Müzik Radarı Akdeniz’e uzanıyor
Ogün Sanlısoy’un ardından şimdi gelelim bir diğer isme. Yaz başında 51. İstanbul Müzik Festivali’nin konuğu olarak şehre gelip konser veren Avi Avital, yeni albümünü yayınladı. Konser öncesi 10Haber için röportaj yapma fırsatı bulduğumuz İsrailli mandolin üstadı yeni albümün müjdesini vermişti. İşte müjdelenen o albüm hafta sonu dinleyiciyle buluştu. Deutsche Grmmophon etiketiyle yayınlanan albüm Antonio Vivaldi’nin B Minör Konçertosu’ndan oluşuyor. Mandolin ve yaylılar için bir uyarlama olan albümle müzisyen, büyük hayranı olduğu Vivaldi’nin eserlerini yorumlamayı da sürdürdü.
Bugüne kadar yayınladığı albümlerde farklı müzisyenlerle işbirliği yapmayı seven Avi Avital, geleneğini bu kez de bozmamış. 1985 yılında Milano’da kurulan ve barok dönem müziklerini yorumlayan Il Giardino Armonico ile albümde birlikte çalışan İsrailli müzisyen, bu büyülü sese sahip enstrümanıyla harikalar yaratmaya devam ediyor. Mandolinin yeniden solo konser programlarına dahil etmeyi başaran ve bugüne kadar ECHO gibi çok sayıda prestijli ödülün de sahibi olan Avi Avital, barok dönem tutkunlarının asla kaçırmaması gerek bir albüme imza attı. Dijital platformlarda yayınlanan albümün cdsi de muhtemelen yakın bir gelecekte Türkiye’ye ulaşır. Yaptığımız röportajda plak yayınlamaya dair arzusunu da ifade eden Avital’in bu albümünü plak formatında da yayınlayıp yayınlamayacağı konusunda şimdilik bir bilgi yok.
İyi ki doğdun Sarah Brightman
Şimdi yeni bir albüm değil ama doğum günü haberimiz var. Bugün çağın en ünlü sopranolarından Sarah Brigthman’ın doğum günü. Son olarak 2018 yılında ‘Hymn’ adlı albümü yayınlayan Brightman bugüne kadar elde ettiği satış rakamlarıyla alanında dünyanın en başarılı isimlerinden biri oldu. 14 Ağustos 1960 yılında İngiltere’de dünyaya gelen Brightman, kariyeri boyunca 65 milyon albüm sattı.
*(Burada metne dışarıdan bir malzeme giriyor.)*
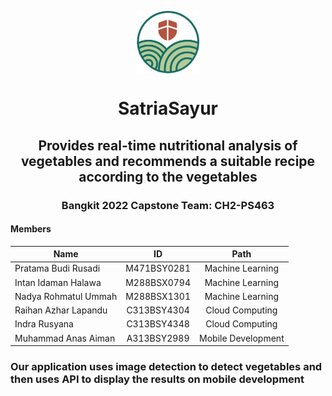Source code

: <p align="center">
  <img align="center" width="100" src="LogoSatriaSayur%201.png"/>
</p>
<h1 align="center">SatriaSayur</h1>
<h2 align="center">Provides real-time nutritional analysis of vegetables and recommends a suitable recipe according to the vegetables</h2>

<h3 align="center">Bangkit 2022 Capstone Team: CH2-PS463</h3>

#### Members
| Name                  | ID             | Path               |
| --------------------- |:--------------:|:------------------:|
| Pratama Budi Rusadi   | M471BSY0281    | Machine Learning   |
| Intan Idaman Halawa   | M288BSX0794    | Machine Learning   |
| Nadya Rohmatul Ummah  | M288BSX1301    | Machine Learning   |
| Raihan Azhar Lapandu  | C313BSY4304    | Cloud Computing    |
| Indra Rusyana         | C313BSY4348    | Cloud Computing    |
| Muhammad Anas Aiman   | A313BSY2989    | Mobile Development |

<h3>Our application uses image detection to detect vegetables and then uses API to display the results on mobile development<h3>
Eski eşi ünlü müzisyen Andrew Lloyd Weber’in yönettiği ‘The Phantom of the Opera’ müzikali ile ününe ün katan Brightman, Başta Andrea Bocelli gibi ünlü isimlerle düetlere imza atan İngiliz soprano, Türkiye’de de özellikle ‘Harem’ albümüyle büyük bir bilinirlik elde etmişti. 2003 yılında yayınlanan albümün tüm altyapıları oryantal unsurlar taşırken Brightman, her zamaki gibi sesiyle dinleyicileir kendisine hayran bırakmıştı. Klasik müziğin mevcut kalıpları içerisinde kalması gerektiğini savunanlar tarafından kimi zaman eleştirilere maruz kalan müzisyen, kendisine has üslubuyla popüler eserleri de seslendirdi. Öyle ki albümlerinde elektronik altyapılara dahi yer verdi. Portekiz’in fado kraliçesi Dulce Pontes’e ait ‘Cançao do Mar’ şarkısnı İngilizce sözlerle yeniden yorumlayıp ‘Harem’ adıyla yayınlayan Brightman oryantal ve elektronik unsurları da cömertçe kullanmıştı.
2014 yılında İstanbul’da konser veren Sarah Brightman’a ne yazık o tarihten bu yana hasretiz. Üç oktavı aşan sesiyle dikkat çeken İngiliz sopranonun Spotify verilerine göre en çok dinlendiği beş kent arasında İstanbul olmasa da bir sonraki beşte yer almış olması muhtemel. 1973 yılında henüz 13 yaşındayken müzikallerle adım attığı sahne dünyasında aradan geçen 50 yılda var olmayı sürdüren Brigthman, son olarak 2019’da bir Noel klasiği olan ‘O Holy Night’ı yorumlamıştı.